Każdy ma prawo do słabości, a proszenie o pomoc to nie grzech. Twoja sytuacja jest naprawdę trudna. Ojciec alkoholik - terrorysta oraz ty z matką uciekające z domu. To musiał być horror. Na to nie ma prostej recepty. Przede wszystkim pamiętaj że zawsze możesz liczyć tutaj na wsparcie. Mamie możesz poradzić by poszła porozmawiać do Centrum Interwencji Kryzysowej lub do jakiegoś innego psychologa. To nie jest wstyd ani nic złego. Te instytucje są stworzone by pomagać. Nie znam wszystkich faktów, ale możliwe że ojciec cały czas Cię kocha. Chociaż w bardzo chory sposób. W naszym kraju mnóstwo osób szuka wsparcia w butelce. Butelka cię nie wyśmieje ani nie rozpowie twoich problemów.

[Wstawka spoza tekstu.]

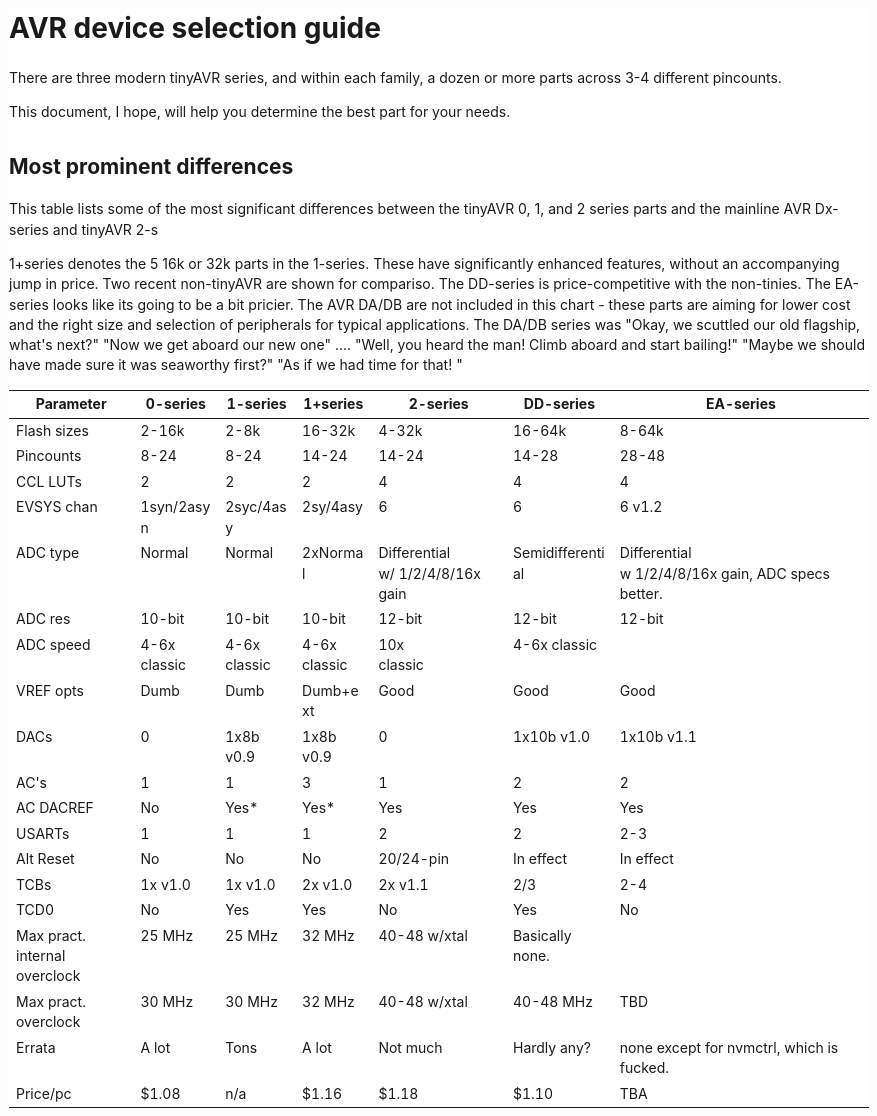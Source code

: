 # AVR device selection guide
There are three modern tinyAVR series, and within each family, a dozen or more parts across 3-4 different pincounts.

This document, I hope, will help you determine the best part for your needs.

## Most prominent differences
This table lists some of the most significant differences between the tinyAVR 0, 1, and 2 series parts and the mainline AVR Dx-series and tinyAVR 2-s

1+series denotes the 5 16k or 32k parts in the 1-series. These have significantly enhanced features, without an accompanying jump in price. Two recent non-tinyAVR are shown for compariso. The DD-series is price-competitive with the non-tinies. The EA-series looks like its going to be a bit pricier. The AVR DA/DB are not included in this chart - these parts are aiming for lower cost and the right size and selection of peripherals for typical applications. The DA/DB series was "Okay, we scuttled our old flagship, what's next?" "Now we get aboard our new one" .... "Well, you heard the man! Climb aboard and start bailing!" "Maybe we should have made sure it was seaworthy first?" "As if we had time for that! "


| Parameter | 0-series | 1-series | 1+series | 2-series |   DD-series  |    EA-series |
|-----------|----------|----------|----------|----------|--------------|--------------|
| Flash sizes|   2-16k |     2-8k |   16-32k |    4-32k |       16-64k |        8-64k |
| Pincounts |     8-24 |     8-24 |    14-24 |    14-24 |        14-28 |        28-48 |
| CCL LUTs  |        2 |        2 |        2 |        4 |            4 |            4 |                0 |
| EVSYS chan| 1syn/2asyn|2syc/4asy| 2sy/4asy |        6 |            6 |       6 v1.2 |
| ADC type  | Normal   | Normal   | 2xNormal | Differential<br/> w/ 1/2/4/8/16x gain | Semidifferential | Differential <br/> w 1/2/4/8/16x gain, ADC specs better. |
| ADC res   | 10-bit   | 10-bit   | 10-bit   | 12-bit   |       12-bit |       12-bit |
| ADC speed | 4-6x <br/> classic | 4-6x <br/> classic | 4-6x <br/> classic | 10x <br/> classic | 4-6x classic |
| VREF opts | Dumb     | Dumb     | Dumb+ext | Good     |         Good |         Good |
| DACs      | 0        | 1x8b v0.9| 1x8b v0.9| 0        |   1x10b v1.0 |   1x10b v1.1 |
| AC's      | 1        | 1        | 3        | 1        |            2 |            2 |
| AC DACREF | No       | Yes*     | Yes*     | Yes      |          Yes |          Yes |
| USARTs    | 1        | 1        | 1        | 2        |            2 |          2-3 |
| Alt Reset | No       | No       | No       | 20/24-pin|    In effect |    In effect |
| TCBs      | 1x v1.0  | 1x v1.0  | 2x v1.0  | 2x v1.1  |          2/3 |          2-4 |
| TCD0      | No       | Yes      | Yes      | No       |          Yes |           No |
| Max pract. internal<br/>overclock | 25 MHz | 25 MHz   |       32 MHz | 40-48 w/xtal | Basically none.  |
| Max pract.<br/>overclock| 30 MHz | 30 MHz  | 32 MHz   | 40-48 w/xtal |    40-48 MHz |      TBD         |
| Errata    | A lot    | Tons     | A lot    | Not much | Hardly any?  | none except for nvmctrl, which is fucked. |
| Price/pc  |    $1.08 |      n/a |$1.16     |    $1.18 |        $1.10 |          TBA |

Ciężko powiedzieć że "myślę", ale na pewno wierzę w to, że twój ojciec kiedy zobaczy że Cię stracił po rozwodzie zrozumie swój błąd i zacznie się leczyć. Choć muszę nadmienić że to nie jest takie oczywiste. Czasem choroba alkoholowa jest zbyt zaawansowana by człowiek chciał coś z tym robić. Ale tak jak mówiłem nie znam całej prawdy.
Wierzę że uda Ci się przetrwać ten ciężki okres.